[Stored dataset items]
▼

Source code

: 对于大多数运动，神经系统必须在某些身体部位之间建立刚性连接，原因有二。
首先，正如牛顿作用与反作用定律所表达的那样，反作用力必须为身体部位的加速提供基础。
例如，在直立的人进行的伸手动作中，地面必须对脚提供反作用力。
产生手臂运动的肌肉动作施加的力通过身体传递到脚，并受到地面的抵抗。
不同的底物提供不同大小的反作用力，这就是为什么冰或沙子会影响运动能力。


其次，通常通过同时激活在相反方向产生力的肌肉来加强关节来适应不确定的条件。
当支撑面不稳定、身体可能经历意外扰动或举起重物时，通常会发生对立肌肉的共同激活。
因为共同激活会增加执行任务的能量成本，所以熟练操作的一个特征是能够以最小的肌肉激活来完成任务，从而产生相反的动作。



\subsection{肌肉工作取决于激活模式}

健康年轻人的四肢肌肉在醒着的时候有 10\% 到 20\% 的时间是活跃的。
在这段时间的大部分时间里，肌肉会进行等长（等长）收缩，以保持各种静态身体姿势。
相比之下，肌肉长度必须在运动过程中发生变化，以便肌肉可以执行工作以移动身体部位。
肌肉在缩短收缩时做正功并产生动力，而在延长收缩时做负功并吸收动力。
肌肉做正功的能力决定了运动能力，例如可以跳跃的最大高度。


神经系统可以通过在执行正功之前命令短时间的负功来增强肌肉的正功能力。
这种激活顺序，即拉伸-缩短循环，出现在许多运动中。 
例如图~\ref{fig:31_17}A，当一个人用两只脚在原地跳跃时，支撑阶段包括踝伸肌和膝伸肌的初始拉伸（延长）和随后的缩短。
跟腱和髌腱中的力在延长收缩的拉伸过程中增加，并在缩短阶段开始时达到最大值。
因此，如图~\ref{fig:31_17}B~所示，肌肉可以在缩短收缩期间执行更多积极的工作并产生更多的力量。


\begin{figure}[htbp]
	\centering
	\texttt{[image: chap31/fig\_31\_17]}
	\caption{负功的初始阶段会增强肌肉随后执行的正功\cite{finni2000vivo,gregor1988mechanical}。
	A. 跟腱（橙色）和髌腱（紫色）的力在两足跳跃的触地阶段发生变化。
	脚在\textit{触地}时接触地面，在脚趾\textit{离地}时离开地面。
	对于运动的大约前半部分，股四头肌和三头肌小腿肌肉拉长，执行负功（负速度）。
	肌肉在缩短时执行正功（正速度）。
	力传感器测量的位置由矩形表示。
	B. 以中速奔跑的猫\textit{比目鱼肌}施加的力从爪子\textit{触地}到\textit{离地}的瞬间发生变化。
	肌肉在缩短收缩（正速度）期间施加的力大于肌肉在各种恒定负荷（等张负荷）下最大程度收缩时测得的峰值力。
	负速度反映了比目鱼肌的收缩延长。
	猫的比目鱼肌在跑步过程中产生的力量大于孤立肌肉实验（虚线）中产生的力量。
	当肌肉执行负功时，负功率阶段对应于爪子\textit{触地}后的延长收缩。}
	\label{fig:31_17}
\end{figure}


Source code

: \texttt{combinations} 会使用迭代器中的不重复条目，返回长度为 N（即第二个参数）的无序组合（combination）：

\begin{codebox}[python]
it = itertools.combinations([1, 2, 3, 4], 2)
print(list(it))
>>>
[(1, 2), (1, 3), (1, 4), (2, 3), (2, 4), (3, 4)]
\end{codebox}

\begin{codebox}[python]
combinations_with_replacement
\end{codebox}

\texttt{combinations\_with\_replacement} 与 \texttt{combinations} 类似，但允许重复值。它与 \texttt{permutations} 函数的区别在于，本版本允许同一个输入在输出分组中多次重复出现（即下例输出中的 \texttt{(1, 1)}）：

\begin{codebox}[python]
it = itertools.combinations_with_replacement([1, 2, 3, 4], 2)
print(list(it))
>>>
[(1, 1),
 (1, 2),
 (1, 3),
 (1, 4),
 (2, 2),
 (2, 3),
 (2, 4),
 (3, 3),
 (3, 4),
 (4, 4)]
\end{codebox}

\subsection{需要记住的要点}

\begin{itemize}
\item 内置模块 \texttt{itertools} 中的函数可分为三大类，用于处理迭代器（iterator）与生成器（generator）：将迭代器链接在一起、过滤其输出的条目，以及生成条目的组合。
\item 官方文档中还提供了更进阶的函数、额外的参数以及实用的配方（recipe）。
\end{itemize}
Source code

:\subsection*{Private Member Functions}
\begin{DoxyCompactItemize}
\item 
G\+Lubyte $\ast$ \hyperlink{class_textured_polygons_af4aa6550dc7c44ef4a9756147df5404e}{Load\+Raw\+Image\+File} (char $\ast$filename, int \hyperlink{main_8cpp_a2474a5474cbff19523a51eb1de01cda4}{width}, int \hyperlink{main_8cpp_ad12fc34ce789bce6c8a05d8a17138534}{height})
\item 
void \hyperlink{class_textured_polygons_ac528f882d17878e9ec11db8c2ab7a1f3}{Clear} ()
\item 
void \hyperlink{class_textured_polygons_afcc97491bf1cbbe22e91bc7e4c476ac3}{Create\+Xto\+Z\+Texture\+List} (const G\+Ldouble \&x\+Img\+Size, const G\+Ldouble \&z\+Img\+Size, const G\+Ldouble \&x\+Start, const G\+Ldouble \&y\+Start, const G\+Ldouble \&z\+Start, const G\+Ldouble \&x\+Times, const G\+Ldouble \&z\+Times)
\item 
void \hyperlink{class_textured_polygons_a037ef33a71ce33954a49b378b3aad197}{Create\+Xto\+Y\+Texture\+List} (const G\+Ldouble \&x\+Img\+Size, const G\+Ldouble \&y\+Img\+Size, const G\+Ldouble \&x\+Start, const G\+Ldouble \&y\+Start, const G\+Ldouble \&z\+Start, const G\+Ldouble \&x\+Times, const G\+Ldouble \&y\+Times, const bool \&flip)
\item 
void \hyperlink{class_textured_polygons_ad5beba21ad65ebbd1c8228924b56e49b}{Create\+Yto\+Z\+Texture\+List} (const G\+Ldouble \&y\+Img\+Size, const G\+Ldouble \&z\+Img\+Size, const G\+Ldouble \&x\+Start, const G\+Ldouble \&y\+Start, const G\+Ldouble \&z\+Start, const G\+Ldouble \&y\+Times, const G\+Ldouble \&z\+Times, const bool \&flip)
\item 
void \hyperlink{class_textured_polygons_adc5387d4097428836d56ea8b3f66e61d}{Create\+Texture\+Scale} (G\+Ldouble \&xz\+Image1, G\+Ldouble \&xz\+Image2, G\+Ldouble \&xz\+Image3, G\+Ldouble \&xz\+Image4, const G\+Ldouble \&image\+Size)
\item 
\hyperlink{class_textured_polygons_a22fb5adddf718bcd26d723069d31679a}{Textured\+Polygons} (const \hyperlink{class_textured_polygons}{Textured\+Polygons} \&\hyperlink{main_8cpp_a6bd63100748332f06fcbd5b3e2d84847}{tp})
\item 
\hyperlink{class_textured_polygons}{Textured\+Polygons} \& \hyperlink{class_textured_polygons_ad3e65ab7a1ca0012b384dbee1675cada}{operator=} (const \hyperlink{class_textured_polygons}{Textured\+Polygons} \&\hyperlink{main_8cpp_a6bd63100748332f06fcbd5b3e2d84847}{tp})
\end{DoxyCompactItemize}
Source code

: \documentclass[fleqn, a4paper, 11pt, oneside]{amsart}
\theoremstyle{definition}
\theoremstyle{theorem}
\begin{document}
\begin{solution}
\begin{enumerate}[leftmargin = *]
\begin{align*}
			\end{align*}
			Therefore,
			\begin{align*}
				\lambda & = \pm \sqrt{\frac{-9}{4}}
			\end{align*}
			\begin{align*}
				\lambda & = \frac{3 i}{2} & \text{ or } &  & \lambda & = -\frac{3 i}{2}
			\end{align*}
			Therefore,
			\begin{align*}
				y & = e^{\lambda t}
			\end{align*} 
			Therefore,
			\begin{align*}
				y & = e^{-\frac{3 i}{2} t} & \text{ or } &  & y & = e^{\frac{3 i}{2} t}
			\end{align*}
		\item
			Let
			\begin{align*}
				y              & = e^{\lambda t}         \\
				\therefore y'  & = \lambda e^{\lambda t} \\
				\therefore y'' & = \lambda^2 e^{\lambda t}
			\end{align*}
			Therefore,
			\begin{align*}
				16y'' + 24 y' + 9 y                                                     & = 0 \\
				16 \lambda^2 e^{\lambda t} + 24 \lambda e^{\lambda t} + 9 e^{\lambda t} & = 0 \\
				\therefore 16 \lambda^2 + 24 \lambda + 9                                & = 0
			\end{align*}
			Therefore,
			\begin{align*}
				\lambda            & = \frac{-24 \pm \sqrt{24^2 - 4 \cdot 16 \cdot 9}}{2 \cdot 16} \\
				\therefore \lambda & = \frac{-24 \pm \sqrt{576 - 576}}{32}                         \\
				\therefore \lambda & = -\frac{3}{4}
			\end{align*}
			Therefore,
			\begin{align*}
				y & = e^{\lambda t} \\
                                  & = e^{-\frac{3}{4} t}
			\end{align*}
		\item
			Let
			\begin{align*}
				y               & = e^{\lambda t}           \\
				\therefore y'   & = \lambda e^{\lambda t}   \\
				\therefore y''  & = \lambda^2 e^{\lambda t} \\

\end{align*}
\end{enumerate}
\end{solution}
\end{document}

▲

- _Exercise directions_: Only a number is wanted here: how many lines of the records above contain "DoxyCompactItemize".

- _Response to this task_: 2